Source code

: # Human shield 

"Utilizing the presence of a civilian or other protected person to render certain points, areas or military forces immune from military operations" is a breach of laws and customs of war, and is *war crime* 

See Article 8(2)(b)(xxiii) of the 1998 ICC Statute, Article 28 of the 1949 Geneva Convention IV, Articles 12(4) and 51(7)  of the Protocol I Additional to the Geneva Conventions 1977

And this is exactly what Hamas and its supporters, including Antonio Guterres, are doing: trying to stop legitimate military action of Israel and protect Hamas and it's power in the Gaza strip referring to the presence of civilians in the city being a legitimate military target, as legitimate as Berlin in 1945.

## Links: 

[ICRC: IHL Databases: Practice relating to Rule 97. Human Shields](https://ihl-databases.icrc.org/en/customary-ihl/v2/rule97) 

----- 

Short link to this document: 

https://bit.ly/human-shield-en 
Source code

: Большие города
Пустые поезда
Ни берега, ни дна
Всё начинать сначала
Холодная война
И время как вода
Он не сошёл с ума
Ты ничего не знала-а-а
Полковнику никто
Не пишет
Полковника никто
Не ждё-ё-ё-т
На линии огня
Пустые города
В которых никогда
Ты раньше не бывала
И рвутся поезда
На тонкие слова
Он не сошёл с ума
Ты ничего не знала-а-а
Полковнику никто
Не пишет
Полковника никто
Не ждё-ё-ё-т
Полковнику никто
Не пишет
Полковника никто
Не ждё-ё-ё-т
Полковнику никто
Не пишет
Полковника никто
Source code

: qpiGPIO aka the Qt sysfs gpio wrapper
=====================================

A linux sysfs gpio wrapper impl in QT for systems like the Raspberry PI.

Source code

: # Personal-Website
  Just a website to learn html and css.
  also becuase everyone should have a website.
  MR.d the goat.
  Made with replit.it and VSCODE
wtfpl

-.-.-

Reproduce all the records, exactly and in full.

Source code

: # Human shield 

"Utilizing the presence of a civilian or other protected person to render certain points, areas or military forces immune from military operations" is a breach of laws and customs of war, and is *war crime* 

See Article 8(2)(b)(xxiii) of the 1998 ICC Statute, Article 28 of the 1949 Geneva Convention IV, Articles 12(4) and 51(7)  of the Protocol I Additional to the Geneva Conventions 1977

And this is exactly what Hamas and its supporters, including Antonio Guterres, are doing: trying to stop legitimate military action of Israel and protect Hamas and it's power in the Gaza strip referring to the presence of civilians in the city being a legitimate military target, as legitimate as Berlin in 1945.

## Links: 

[ICRC: IHL Databases: Practice relating to Rule 97. Human Shields](https://ihl-databases.icrc.org/en/customary-ihl/v2/rule97) 

----- 

Short link to this document: 

https://bit.ly/human-shield-en 
Source code

: Большие города
Пустые поезда
Ни берега, ни дна
Всё начинать сначала
Холодная война
И время как вода
Он не сошёл с ума
Ты ничего не знала-а-а
Полковнику никто
Не пишет
Полковника никто
Не ждё-ё-ё-т
На линии огня
Пустые города
В которых никогда
Ты раньше не бывала
И рвутся поезда
На тонкие слова
Он не сошёл с ума
Ты ничего не знала-а-а
Полковнику никто
Не пишет
Полковника никто
Не ждё-ё-ё-т
Полковнику никто
Не пишет
Полковника никто
Не ждё-ё-ё-т
Полковнику никто
Не пишет
Полковника никто
Source code

: qpiGPIO aka the Qt sysfs gpio wrapper
=====================================

A linux sysfs gpio wrapper impl in QT for systems like the Raspberry PI.

Source code

: # Personal-Website
  Just a website to learn html and css.
  also becuase everyone should have a website.
  MR.d the goat.
  Made with replit.it and VSCODE
wtfpl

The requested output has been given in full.